Washington D.C. – The National Alliance for Public Charter Schools President and CEO Nina Rees released the following statement on proposed rules changes to the Supplemental Nutrition Assistance Program (SNAP) that would lead to fewer children receiving free and reduced-price school meals:
“Good nutrition is essential to learning. Students who come to school hungry or go hungry during the school day cannot reach their educational potential. For decades, the federal government has acknowledged this reality and sought to prevent hunger in schools through the free and reduced-price school meals program. But proposed changes to how parents qualify for federal nutrition benefits would reduce the number of children who qualify for free and reduced-price meals. Tragically, the proposed rules, if enacted, could leave nearly 1 million children without access to free meals.
“In charter schools, as in all public schools, the subsidized meals that children from low-income families receive are sometimes the only meals that those children consume all day. Charter schools serve higher-than-average numbers of children from low-income families and would be disproportionately affected by any policy that removes children from the meals programs. Nearly 60 percent of charter school students benefit from the free and reduced-price school meals program. If more of our children come to school hungry and remain that way during the school day, fewer will progress educationally or physically.

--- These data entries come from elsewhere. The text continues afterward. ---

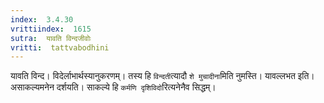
 ```yaml
---
index:  3.4.30
vrittiindex:  1615
sutra:  यावति विन्दजीवोः
vritti:  tattvabodhini 
---
```


यावति विन्द। विदेर्लाभार्थस्यानुकरणम्। तस्य हि `विन्दती`त्यादौ `शे मुचादीना`मिति नुमस्ति। यावल्लभत इति। असाकल्यमनेन दर्शयति। साकल्ये हि `कर्मणि दृशिविदो`रित्यनेनैव सिद्धम्। 

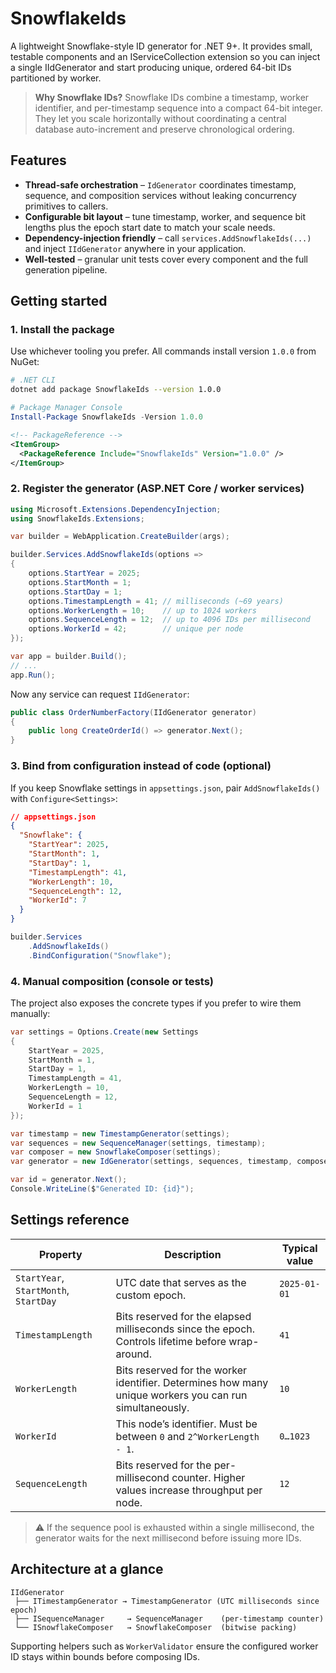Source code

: # SnowflakeIds

A lightweight Snowflake-style ID generator for .NET 9+. It provides small, testable components and an IServiceCollection extension so you can inject a single IIdGenerator and start producing unique, ordered 64-bit IDs partitioned by worker.

> **Why Snowflake IDs?** Snowflake IDs combine a timestamp, worker identifier, and per-timestamp sequence into a compact 64-bit integer. They let you scale horizontally without coordinating a central database auto-increment and preserve chronological ordering.

## Features

-  **Thread-safe orchestration** – `IdGenerator` coordinates timestamp, sequence, and composition services without leaking concurrency primitives to callers.
-  **Configurable bit layout** – tune timestamp, worker, and sequence bit lengths plus the epoch start date to match your scale needs.
-  **Dependency-injection friendly** – call `services.AddSnowflakeIds(...)` and inject `IIdGenerator` anywhere in your application.
-  **Well-tested** – granular unit tests cover every component and the full generation pipeline.

## Getting started

### 1. Install the package

Use whichever tooling you prefer. All commands install version `1.0.0` from NuGet:

```bash
# .NET CLI
dotnet add package SnowflakeIds --version 1.0.0
```

```powershell
# Package Manager Console
Install-Package SnowflakeIds -Version 1.0.0
```

```xml
<!-- PackageReference -->
<ItemGroup>
  <PackageReference Include="SnowflakeIds" Version="1.0.0" />
</ItemGroup>
```

### 2. Register the generator (ASP.NET Core / worker services)

```csharp
using Microsoft.Extensions.DependencyInjection;
using SnowflakeIds.Extensions;

var builder = WebApplication.CreateBuilder(args);

builder.Services.AddSnowflakeIds(options =>
{
    options.StartYear = 2025;
    options.StartMonth = 1;
    options.StartDay = 1;
    options.TimestampLength = 41; // milliseconds (~69 years)
    options.WorkerLength = 10;    // up to 1024 workers
    options.SequenceLength = 12;  // up to 4096 IDs per millisecond
    options.WorkerId = 42;        // unique per node
});

var app = builder.Build();
// ...
app.Run();
```

Now any service can request `IIdGenerator`:

```csharp
public class OrderNumberFactory(IIdGenerator generator)
{
    public long CreateOrderId() => generator.Next();
}
```

### 3. Bind from configuration instead of code (optional)

If you keep Snowflake settings in `appsettings.json`, pair `AddSnowflakeIds()` with `Configure<Settings>`:

```json
// appsettings.json
{
  "Snowflake": {
    "StartYear": 2025,
    "StartMonth": 1,
    "StartDay": 1,
    "TimestampLength": 41,
    "WorkerLength": 10,
    "SequenceLength": 12,
    "WorkerId": 7
  }
}
```

```csharp
builder.Services
    .AddSnowflakeIds()
    .BindConfiguration("Snowflake");
```

### 4. Manual composition (console or tests)

The project also exposes the concrete types if you prefer to wire them manually:

```csharp
var settings = Options.Create(new Settings
{
    StartYear = 2025,
    StartMonth = 1,
    StartDay = 1,
    TimestampLength = 41,
    WorkerLength = 10,
    SequenceLength = 12,
    WorkerId = 1
});

var timestamp = new TimestampGenerator(settings);
var sequences = new SequenceManager(settings, timestamp);
var composer = new SnowflakeComposer(settings);
var generator = new IdGenerator(settings, sequences, timestamp, composer);

var id = generator.Next();
Console.WriteLine($"Generated ID: {id}");
```

## Settings reference

| Property | Description | Typical value |
| --- | --- | --- |
| `StartYear`, `StartMonth`, `StartDay` | UTC date that serves as the custom epoch. | `2025-01-01`
| `TimestampLength` | Bits reserved for the elapsed milliseconds since the epoch. Controls lifetime before wrap-around. | `41`
| `WorkerLength` | Bits reserved for the worker identifier. Determines how many unique workers you can run simultaneously. | `10`
| `WorkerId` | This node’s identifier. Must be between `0` and `2^WorkerLength - 1`. | `0…1023`
| `SequenceLength` | Bits reserved for the per-millisecond counter. Higher values increase throughput per node. | `12`

> ⚠️ If the sequence pool is exhausted within a single millisecond, the generator waits for the next millisecond before issuing more IDs.

## Architecture at a glance

```
IIdGenerator
 ├── ITimestampGenerator → TimestampGenerator (UTC milliseconds since epoch)
 ├── ISequenceManager     → SequenceManager    (per-timestamp counter)
 └── ISnowflakeComposer   → SnowflakeComposer  (bitwise packing)
```

Supporting helpers such as `WorkerValidator` ensure the configured worker ID stays within bounds before composing IDs.
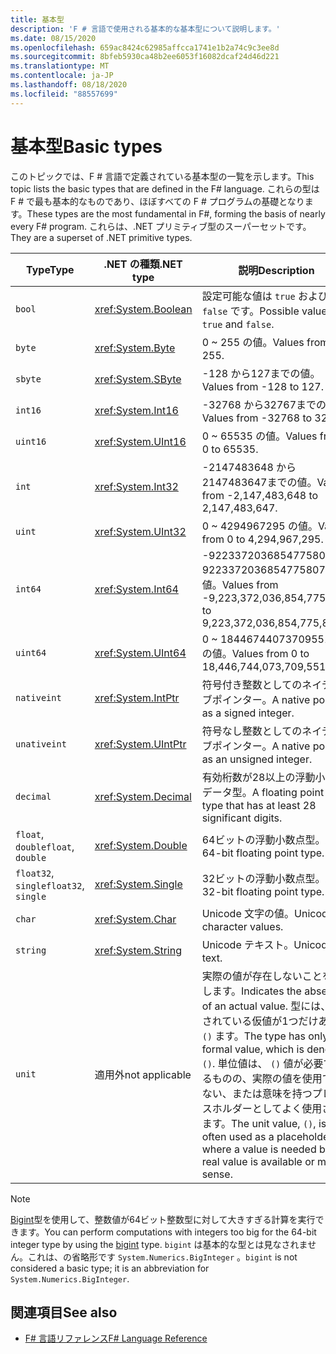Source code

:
 ```yaml
---
title: 基本型
description: 'F # 言語で使用される基本的な基本型について説明します。'
ms.date: 08/15/2020
ms.openlocfilehash: 659ac8424c62985affcca1741e1b2a74c9c3ee8d
ms.sourcegitcommit: 8bfeb5930ca48b2ee6053f16082dcaf24d46d221
ms.translationtype: MT
ms.contentlocale: ja-JP
ms.lasthandoff: 08/18/2020
ms.locfileid: "88557699"
---
```

# <a name="basic-types"></a><span data-ttu-id="0e47e-103">基本型</span><span class="sxs-lookup"><span data-stu-id="0e47e-103">Basic types</span></span>

<span data-ttu-id="0e47e-104">このトピックでは、F # 言語で定義されている基本型の一覧を示します。</span><span class="sxs-lookup"><span data-stu-id="0e47e-104">This topic lists the basic types that are defined in the F# language.</span></span> <span data-ttu-id="0e47e-105">これらの型は F # で最も基本的なものであり、ほぼすべての F # プログラムの基礎となります。</span><span class="sxs-lookup"><span data-stu-id="0e47e-105">These types are the most fundamental in F#, forming the basis of nearly every F# program.</span></span> <span data-ttu-id="0e47e-106">これらは、.NET プリミティブ型のスーパーセットです。</span><span class="sxs-lookup"><span data-stu-id="0e47e-106">They are a superset of .NET primitive types.</span></span>

|<span data-ttu-id="0e47e-107">Type</span><span class="sxs-lookup"><span data-stu-id="0e47e-107">Type</span></span>|<span data-ttu-id="0e47e-108">.NET の種類</span><span class="sxs-lookup"><span data-stu-id="0e47e-108">.NET type</span></span>|<span data-ttu-id="0e47e-109">説明</span><span class="sxs-lookup"><span data-stu-id="0e47e-109">Description</span></span>|<span data-ttu-id="0e47e-110">例</span><span class="sxs-lookup"><span data-stu-id="0e47e-110">Example</span></span>|
|----|---------|-----------|-------|
|`bool`|<xref:System.Boolean>|<span data-ttu-id="0e47e-111">設定可能な値は `true` および `false` です。</span><span class="sxs-lookup"><span data-stu-id="0e47e-111">Possible values are `true` and `false`.</span></span>|`true`/`false`|
|`byte`|<xref:System.Byte>|<span data-ttu-id="0e47e-112">0 ~ 255 の値。</span><span class="sxs-lookup"><span data-stu-id="0e47e-112">Values from 0 to 255.</span></span>|`1uy`|
|`sbyte`|<xref:System.SByte>|<span data-ttu-id="0e47e-113">-128 から127までの値。</span><span class="sxs-lookup"><span data-stu-id="0e47e-113">Values from -128 to 127.</span></span>|`1y`|
|`int16`|<xref:System.Int16>|<span data-ttu-id="0e47e-114">-32768 から32767までの値。</span><span class="sxs-lookup"><span data-stu-id="0e47e-114">Values from -32768 to 32767.</span></span>|`1s`|
|`uint16`|<xref:System.UInt16>|<span data-ttu-id="0e47e-115">0 ~ 65535 の値。</span><span class="sxs-lookup"><span data-stu-id="0e47e-115">Values from 0 to 65535.</span></span>|`1us`|
|`int`|<xref:System.Int32>|<span data-ttu-id="0e47e-116">-2147483648 から2147483647までの値。</span><span class="sxs-lookup"><span data-stu-id="0e47e-116">Values from -2,147,483,648 to 2,147,483,647.</span></span>|`1`|
|`uint`|<xref:System.UInt32>|<span data-ttu-id="0e47e-117">0 ~ 4294967295 の値。</span><span class="sxs-lookup"><span data-stu-id="0e47e-117">Values from 0 to 4,294,967,295.</span></span>|`1u`|
|`int64`|<xref:System.Int64>|<span data-ttu-id="0e47e-118">-9223372036854775808 ~ 9223372036854775807 の値。</span><span class="sxs-lookup"><span data-stu-id="0e47e-118">Values from -9,223,372,036,854,775,808 to 9,223,372,036,854,775,807.</span></span>|`1L`|
|`uint64`|<xref:System.UInt64>|<span data-ttu-id="0e47e-119">0 ~ 18446744073709551615 の値。</span><span class="sxs-lookup"><span data-stu-id="0e47e-119">Values from 0 to 18,446,744,073,709,551,615.</span></span>|`1UL`|
|`nativeint`|<xref:System.IntPtr>|<span data-ttu-id="0e47e-120">符号付き整数としてのネイティブポインター。</span><span class="sxs-lookup"><span data-stu-id="0e47e-120">A native pointer as a signed integer.</span></span>|`nativeint 1`|
|`unativeint`|<xref:System.UIntPtr>|<span data-ttu-id="0e47e-121">符号なし整数としてのネイティブポインター。</span><span class="sxs-lookup"><span data-stu-id="0e47e-121">A native pointer as an unsigned integer.</span></span>|`unativeint 1`|
|`decimal`|<xref:System.Decimal>|<span data-ttu-id="0e47e-122">有効桁数が28以上の浮動小数点データ型。</span><span class="sxs-lookup"><span data-stu-id="0e47e-122">A floating point data type that has at least 28 significant digits.</span></span>|`1.0`|
|<span data-ttu-id="0e47e-123">`float`, `double`</span><span class="sxs-lookup"><span data-stu-id="0e47e-123">`float`, `double`</span></span>|<xref:System.Double>|<span data-ttu-id="0e47e-124">64ビットの浮動小数点型。</span><span class="sxs-lookup"><span data-stu-id="0e47e-124">A 64-bit floating point type.</span></span>|`1.0`|
|<span data-ttu-id="0e47e-125">`float32`, `single`</span><span class="sxs-lookup"><span data-stu-id="0e47e-125">`float32`, `single`</span></span>|<xref:System.Single>|<span data-ttu-id="0e47e-126">32ビットの浮動小数点型。</span><span class="sxs-lookup"><span data-stu-id="0e47e-126">A 32-bit floating point type.</span></span>|`1.0f`|
|`char`|<xref:System.Char>|<span data-ttu-id="0e47e-127">Unicode 文字の値。</span><span class="sxs-lookup"><span data-stu-id="0e47e-127">Unicode character values.</span></span>|`'c'`|
|`string`|<xref:System.String>|<span data-ttu-id="0e47e-128">Unicode テキスト。</span><span class="sxs-lookup"><span data-stu-id="0e47e-128">Unicode text.</span></span>|`"str"`|
|`unit`|<span data-ttu-id="0e47e-129">適用外</span><span class="sxs-lookup"><span data-stu-id="0e47e-129">not applicable</span></span>|<span data-ttu-id="0e47e-130">実際の値が存在しないことを示します。</span><span class="sxs-lookup"><span data-stu-id="0e47e-130">Indicates the absence of an actual value.</span></span> <span data-ttu-id="0e47e-131">型には、示されている仮値が1つだけあり `()` ます。</span><span class="sxs-lookup"><span data-stu-id="0e47e-131">The type has only one formal value, which is denoted `()`.</span></span> <span data-ttu-id="0e47e-132">単位値は、 `()` 値が必要であるものの、実際の値を使用できない、または意味を持つプレースホルダーとしてよく使用されます。</span><span class="sxs-lookup"><span data-stu-id="0e47e-132">The unit value, `()`, is often used as a placeholder where a value is needed but no real value is available or makes sense.</span></span>|`()`|

> [!NOTE]
> <span data-ttu-id="0e47e-133">[Bigint](https://fsharp.github.io/fsharp-core-docs/reference/fsharp-core-bigint.html)型を使用して、整数値が64ビット整数型に対して大きすぎる計算を実行できます。</span><span class="sxs-lookup"><span data-stu-id="0e47e-133">You can perform computations with integers too big for the 64-bit integer type by using the [bigint](https://fsharp.github.io/fsharp-core-docs/reference/fsharp-core-bigint.html) type.</span></span> <span data-ttu-id="0e47e-134">`bigint` は基本的な型とは見なされません。これは、の省略形です `System.Numerics.BigInteger` 。</span><span class="sxs-lookup"><span data-stu-id="0e47e-134">`bigint` is not considered a basic type; it is an abbreviation for `System.Numerics.BigInteger`.</span></span>

## <a name="see-also"></a><span data-ttu-id="0e47e-135">関連項目</span><span class="sxs-lookup"><span data-stu-id="0e47e-135">See also</span></span>

- [<span data-ttu-id="0e47e-136">F# 言語リファレンス</span><span class="sxs-lookup"><span data-stu-id="0e47e-136">F# Language Reference</span></span>](index.md)
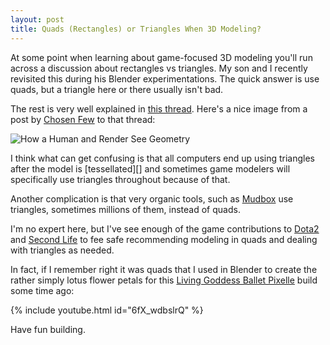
 ```yaml
---
layout: post
title: Quads (Rectangles) or Triangles When 3D Modeling?
---
```


At some point when learning about game-focused 3D modeling you'll run
across a discussion about rectangles vs triangles. My son and
I recently revisited this during his Blender experimentations. The
quick answer is use quads, but a triangle here or there usually isn't
bad.

The rest is very well explained in [this thread][].
Here's a nice image from a post by [Chosen Few][] to that thread:

![How a Human and Render See
Geometry](/images/human_vs_render_geometry.jpg)

I think what can get confusing is that all computers end up using
triangles after the model is [tessellated][] and sometimes game
modelers will specifically use triangles throughout because of that.

Another complication is that very organic tools, such as [Mudbox][]
use triangles, sometimes millions of them, instead of quads.

I'm no expert here, but I've see enough of the game contributions to
[Dota2][] and [Second Life][] to fee safe recommending modeling in
quads and dealing with triangles as needed.

In fact, if I remember right it was quads that I used in Blender to
create the rather simply lotus flower petals for this [Living Goddess Ballet
Pixelle][] build some time ago:

{% include youtube.html id="6fX_wdbslrQ" %}

Have fun building.

[this thread]: http://community.secondlife.com/t5/Mesh/Basics-Q-Quads-or-tris-when-modeling/td-p/1302581
[tesselated]: http://en.wikipedia.org/wiki/Tessellation
[Mudbox]: http://en.wikipedia.org/wiki/Mudbox
[Dota2]: http://www.dota2.com/workshop/
[Second Life]: http://wiki.secondlife.com/wiki/Mesh/Creating_a_mesh
[Living Goddess Ballet Pixelle]: http://psg.com/~pixelle/Theater.html?ballet=LivingGoddess1
[Chosen Few]: http://community.secondlife.com/t5/user/viewprofilepage/user-id/152453

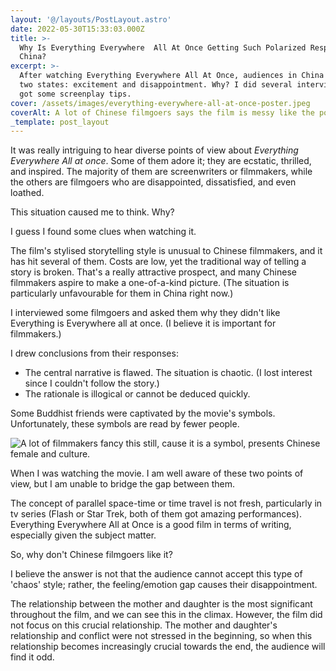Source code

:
 ```yaml
---
layout: '@/layouts/PostLayout.astro'
date: 2022-05-30T15:33:03.000Z
title: >-
  Why Is Everything Everywhere  All At Once Getting Such Polarized Responses In
  China?
excerpt: >-
  After watching Everything Everywhere All At Once, audiences in China are in
  two states: excitement and disappointment. Why? I did several interviews and
  got some screenplay tips.
cover: /assets/images/everything-everywhere-all-at-once-poster.jpeg
coverAlt: A lot of Chinese filmgoers says the film is messy like the poster.
_template: post_layout
---
```



It was really intriguing to hear diverse points of view about _Everything Everywhere All at once_. Some of them adore it; they are ecstatic, thrilled, and inspired. The majority of them are screenwriters or filmmakers, while the others are filmgoers who are disappointed, dissatisfied, and even loathed.

This situation caused me to think. Why?

I guess I found some clues when watching it.

The film's stylised storytelling style is unusual to Chinese filmmakers, and it has hit several of them. Costs are low, yet the traditional way of telling a story is broken. That's a really attractive prospect, and many Chinese filmmakers aspire to make a one-of-a-kind picture. (The situation is particularly unfavourable for them in China right now.)

I interviewed some filmgoers and asked them why they didn't like Everything is Everywhere all at once. (I believe it is important for filmmakers.)

I drew conclusions from their responses:

- The central narrative is flawed. The situation is chaotic. (I lost interest since I couldn't follow the story.)
- The rationale is illogical or cannot be deduced quickly.

Some Buddhist friends were captivated by the movie's symbols. Unfortunately, these symbols are read by fewer people.

![A lot of filmmakers fancy this still, cause it is a symbol, presents Chinese female and culture. ](/assets/images/everything-everywhere-all-at-once-still.jpeg "Everything Everywhere all at once- still")

When I was watching the movie. I am well aware of these two points of view, but I am unable to bridge the gap between them.

The concept of parallel space-time or time travel is not fresh, particularly in tv series (Flash or Star Trek, both of them got amazing performances). Everything Everywhere All at Once is a good film in terms of writing, especially given the subject matter.

So, why don't Chinese filmgoers like it?

I believe the answer is not that the audience cannot accept this type of 'chaos' style; rather, the feeling/emotion gap causes their disappointment.

The relationship between the mother and daughter is the most significant throughout the film, and we can see this in the climax. However, the film did not focus on this crucial relationship. The mother and daughter's relationship and conflict were not stressed in the beginning, so when this relationship becomes increasingly crucial towards the end, the audience will find it odd.
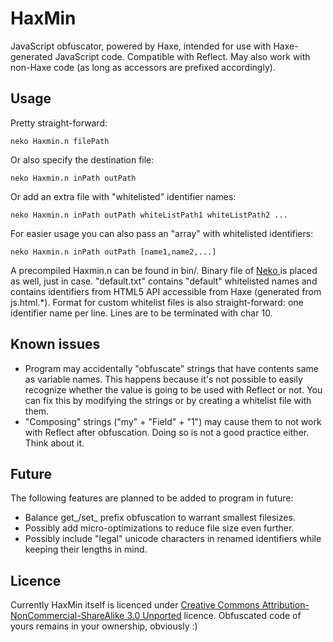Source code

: # HaxMin
JavaScript obfuscator, powered by Haxe, intended for use with Haxe-generated JavaScript code. Compatible with Reflect. May also work with non-Haxe code (as long as accessors are prefixed accordingly).

## Usage
Pretty straight-forward:
```
neko Haxmin.n filePath
```
Or also specify the destination file:
```
neko Haxmin.n inPath outPath
```
Or add an extra file with "whitelisted" identifier names:
```
neko Haxmin.n inPath outPath whiteListPath1 whiteListPath2 ...
```
For easier usage you can also pass an "array" with whitelisted identifiers:
```
neko Haxmin.n inPath outPath [name1,name2,...]
```

A precompiled Haxmin.n can be found in bin/. Binary file of [Neko ](https://github.com/HaxeFoundation/neko) is placed as well, just in case.
"default.txt" contains "default" whitelisted names and contains identifiers from HTML5 API accessible from Haxe (generated from js.html.*). Format for custom whitelist files is also straight-forward: one identifier name per line. Lines are to be terminated with char 10.

## Known issues
*	Program may accidentally "obfuscate" strings that have contents same as variable names. This happens because it's not possible to easily recognize whether the value is going to be used with Reflect or not. You can fix this by modifying the strings or by creating a whitelist file with them.
*	"Composing" strings ("my" + "Field" + "1") may cause them to not work with Reflect after obfuscation. Doing so is not a good practice either. Think about it.

## Future
The following features are planned to be added to program in future:
*	Balance get_/set_ prefix obfuscation to warrant smallest filesizes.
*	Possibly add micro-optimizations to reduce file size even further.
*	Possibly include "legal" unicode characters in renamed identifiers while keeping their lengths in mind.

## Licence
Currently HaxMin itself is licenced under [Creative Commons Attribution-NonCommercial-ShareAlike 3.0 Unported](http://creativecommons.org/licenses/by-nc-sa/3.0/) licence.
Obfuscated code of yours remains in your ownership, obviously :)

“The proposed rules changes would also put an unnecessary burden on parents and on schools to verify eligibility for school meal programs. For charter schools, which already have fewer resources and slimmer administrative offices than other public schools, the administrative burden would be magnified.
“Any way you look at it, the proposed rules changes would put roadblocks in the way of student learning. This is the last thing students from low-income families need. The National Alliance for Public Charter Schools has filed an official comment urging the Department of Agriculture to reject these proposed changes that could leave nearly 1 million children hungry and harm their ability to learn.”